Every pet shop will assure you, solemnly, that their puppies are different. Their puppies don't come from puppy mills, but from wonderful local breeders - pillars of the community, in fact. The reality is that no responsible breeder would ever place one of their puppies in a pet shop.
But my local pet shop says...
"We buy our puppies from responsible local breeders."
Yes, the employees are told to say that. Ignore it. Virtually all pet shop puppies come from commercial breeders and puppy mills, no matter what the employees say. And even if the commercial breeder or puppy mill is local rather than 300 miles away, what difference does that make? Irresponsible breeding practices are irresponsible whether the breeder lives in
or just around the corner. The location makes no difference. Timbuktu
"We buy only from USDA-licensed breeders."
USDA stands for the United States Department of Agriculture. Their business is farming and livestock. The USDA knows little or nothing about dogs. As long as a breeder's paperwork is in order, the facilities are disinfected, cages are a (very) minimum size, and no infectious diseases are immediately obvious, the kennel passes.
The USDA has not the slightest interest in...
* whether the breeder knows anything about his breed
* whether the dogs used for breeding look like their breed
* whether the dogs used for breeding act like their breed
* whether the dogs used for breeding are free of genetic health problems such as hip dysplasia, eye diseases, or heart defects – all of which show up long after you buy the puppy.
A USDA license is not something that should reassure you. On the contrary, it is warning sign that a breeder is cranking out lots of puppies.

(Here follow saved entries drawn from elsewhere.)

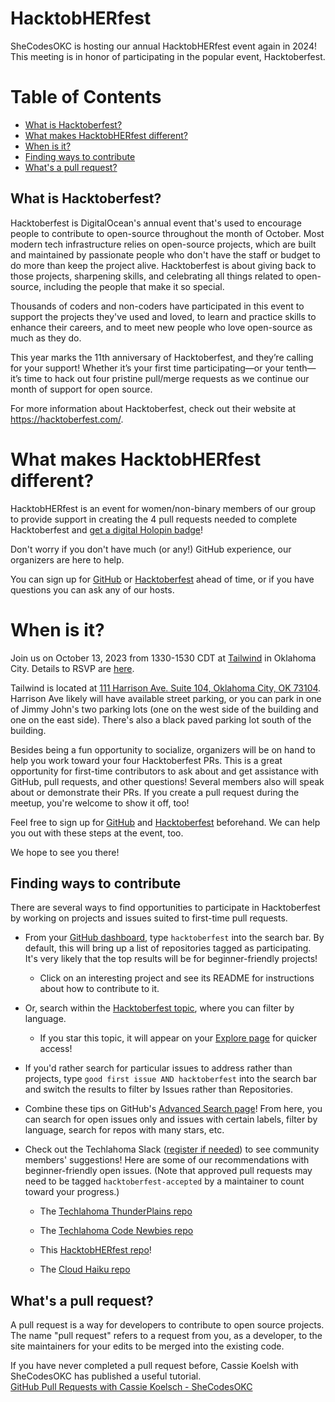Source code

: # HacktobHERfest
SheCodesOKC is hosting our annual HacktobHERfest event again in 2024! This meeting is in honor of participating in the popular event, Hacktoberfest. 

 # Table of Contents
 - [What is Hacktoberfest?](#what-is-hacktoberfest)
 - [What makes HacktobHERfest different?](#what-makes-hacktobherfest-different)
 - [When is it?](#when-is-it)
 - [Finding ways to contribute](#finding-ways-to-contribute)
 - [What's a pull request?](#whats-a-pull-request)
## What is Hacktoberfest?

Hacktoberfest is DigitalOcean's annual event that's used to encourage people to contribute to open-source throughout the month of October. Most modern tech infrastructure relies on open-source projects, which are built and maintained by passionate people who don't have the staff or budget to do more than keep the project alive. Hacktoberfest is about giving back to those projects, sharpening skills, and celebrating all things related to open-source, including the people that make it so special. 

Thousands of coders and non-coders have participated in this event to support the projects they've used and loved, to learn and practice skills to enhance their careers, and to meet new people who love open-source as much as they do.

This year marks the 11th anniversary of Hacktoberfest, and they’re calling for your support! Whether it’s your first time participating—or your tenth—it’s time to hack out four pristine pull/merge requests as we continue our month of support for open source.

For more information about Hacktoberfest, check out their website at https://hacktoberfest.com/.

# What makes HacktobHERfest different? 

HacktobHERfest is an event for women/non-binary members of our group to provide support in creating the 4 pull requests needed to complete Hacktoberfest and [get a digital Holopin badge](https://hacktoberfest.com/about/#rewards)!

Don't worry if you don't have much (or any!) GitHub experience, our organizers are here to help. 

You can sign up for [GitHub](https://github.com/) or [Hacktoberfest](https://hacktoberfest.digitalocean.com/) ahead of time, or if you have questions you can ask any of our hosts.

# When is it?

Join us on October 13, 2023 from 1330-1530 CDT at [Tailwind](https://www.tailwindapp.com/) in Oklahoma City. Details to RSVP are [here](https://www.meetup.com/shecodesokc/events/303102028/?eventOrigin=group_upcoming_events).

Tailwind is located at [111 Harrison Ave. Suite 104, Oklahoma City, OK 73104](https://maps.app.goo.gl/R5B3fZvkUZbeNtgo8). Harrison Ave likely will have available street parking, or you can park in one of Jimmy John's two parking lots (one on the west side of the building and one on the east side). There's also a black paved parking lot south of the building.

Besides being a fun opportunity to socialize, organizers will be on hand to help you work toward your four Hacktoberfest PRs. This is a great opportunity for first-time contributors to ask about and get assistance with GitHub, pull requests, and other questions! Several members also will speak about or demonstrate their PRs. If you create a pull request during the meetup, you're welcome to show it off, too!

Feel free to sign up for [GitHub](https://github.com/) and [Hacktoberfest](https://hacktoberfest.com/) beforehand. We can help you out with these steps at the event, too.

We hope to see you there!

## Finding ways to contribute

There are several ways to find opportunities to participate in Hacktoberfest by working on projects and issues suited to first-time pull requests.

* From your [GitHub dashboard](https://github.com/), type `hacktoberfest` into the search bar. By default, this will bring up a list of repositories tagged as participating. It's very likely that the top results will be for beginner-friendly projects!

  * Click on an interesting project and see its README for instructions about how to contribute to it.

* Or, search within the [Hacktoberfest topic](https://github.com/topics/hacktoberfest), where you can filter by language.

  * If you star this topic, it will appear on your [Explore page](https://github.com/explore) for quicker access!

* If you'd rather search for particular issues to address rather than projects, type `good first issue AND hacktoberfest` into the search bar and switch the results to filter by Issues rather than Repositories.

* Combine these tips on GitHub's [Advanced Search page](https://github.com/search/advanced)! From here, you can search for open issues only and issues with certain labels, filter by language, search for repos with many stars, etc.

* Check out the Techlahoma Slack ([register if needed](https://slack.techlahoma.org/)) to see community members' suggestions! Here are some of our recommendations with beginner-friendly open issues. (Note that approved pull requests may need to be tagged `hacktoberfest-accepted` by a maintainer to count toward your progress.)

  * The [Techlahoma ThunderPlains repo](https://github.com/techlahoma/thunderplains-2024/issues)
 
  * The [Techlahoma Code Newbies repo](https://github.com/techlahoma/code-newbies)
 
  * This [HacktobHERfest repo](https://github.com/shecodesokc/hacktobherfest)!
 
  * The [Cloud Haiku repo](https://github.com/do-community/cloud_haiku)

## What's a pull request?

A pull request is a way for developers to contribute to open source projects. The name "pull request" refers to a request from you, as a developer, to the site maintainers for your edits to be merged into the existing code.<br>

If you have never completed a pull request before, Cassie Koelsh with SheCodesOKC has published a useful tutorial.<br>
[GitHub Pull Requests with Cassie Koelsch - SheCodesOKC](https://www.youtube.com/watch?v=7rx2D33W30w)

"Our puppies' health is guaranteed!"
Ah, yes. The wonderful pet store guarantee. This reassuring platitude is how pet shops try to get around the expenses of genetic health testing.
The pet shop offers to REPLACE unhealthy puppies – instead of seeking to prevent them in the first place by requiring their "wonderful" breeders to do genetic health tests on every parent dog used for breeding.
Let's look at this from the PUPPY'S point of view, shall we? Guarantees don't help a puppy at all. YOU get your money back, but the puppy still has to live with the health problem that might have been avoided if his breeder had been seeking to produce healthy lives instead of scrambling to keep his expenses down.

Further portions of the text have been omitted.